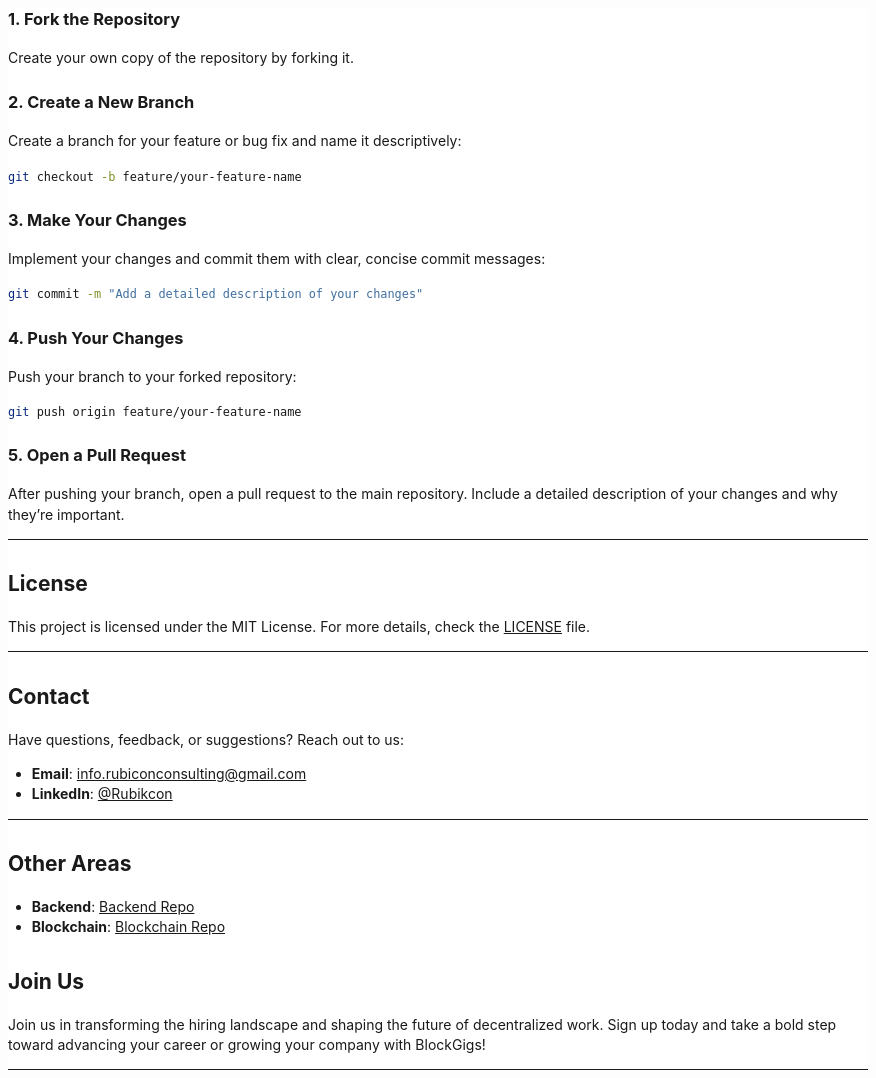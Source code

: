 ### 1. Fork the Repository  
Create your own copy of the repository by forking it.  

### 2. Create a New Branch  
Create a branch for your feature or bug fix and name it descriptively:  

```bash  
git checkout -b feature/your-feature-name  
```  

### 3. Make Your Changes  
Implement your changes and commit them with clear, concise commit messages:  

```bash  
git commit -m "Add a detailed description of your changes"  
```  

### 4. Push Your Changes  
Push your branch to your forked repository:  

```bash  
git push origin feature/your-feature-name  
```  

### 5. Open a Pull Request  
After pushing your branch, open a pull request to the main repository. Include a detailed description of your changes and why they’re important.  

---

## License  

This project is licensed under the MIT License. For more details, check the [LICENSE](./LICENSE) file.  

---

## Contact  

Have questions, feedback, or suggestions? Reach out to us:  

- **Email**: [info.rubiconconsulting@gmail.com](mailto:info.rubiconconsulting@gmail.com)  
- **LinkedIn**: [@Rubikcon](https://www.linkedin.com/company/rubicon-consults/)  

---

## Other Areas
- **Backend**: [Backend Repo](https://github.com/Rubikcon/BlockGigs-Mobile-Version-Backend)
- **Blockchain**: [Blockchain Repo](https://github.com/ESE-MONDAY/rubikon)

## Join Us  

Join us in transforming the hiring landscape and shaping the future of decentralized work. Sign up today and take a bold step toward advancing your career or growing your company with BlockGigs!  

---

What is needed - Give the data again exactly as written, with no pictures included.

Result -
Source code

: ### 1. Fork the Repository  
Create your own copy of the repository by forking it.  

### 2. Create a New Branch  
Create a branch for your feature or bug fix and name it descriptively:  

```bash  
git checkout -b feature/your-feature-name  
```  

### 3. Make Your Changes  
Implement your changes and commit them with clear, concise commit messages:  

```bash  
git commit -m "Add a detailed description of your changes"  
```  

### 4. Push Your Changes  
Push your branch to your forked repository:  

```bash  
git push origin feature/your-feature-name  
```  

### 5. Open a Pull Request  
After pushing your branch, open a pull request to the main repository. Include a detailed description of your changes and why they’re important.  

---

## License  

This project is licensed under the MIT License. For more details, check the [LICENSE](./LICENSE) file.  

---

## Contact  

Have questions, feedback, or suggestions? Reach out to us:  

- **Email**: [info.rubiconconsulting@gmail.com](mailto:info.rubiconconsulting@gmail.com)  
- **LinkedIn**: [@Rubikcon](https://www.linkedin.com/company/rubicon-consults/)  

---

## Other Areas
- **Backend**: [Backend Repo](https://github.com/Rubikcon/BlockGigs-Mobile-Version-Backend)
- **Blockchain**: [Blockchain Repo](https://github.com/ESE-MONDAY/rubikon)

## Join Us  

Join us in transforming the hiring landscape and shaping the future of decentralized work. Sign up today and take a bold step toward advancing your career or growing your company with BlockGigs!  

---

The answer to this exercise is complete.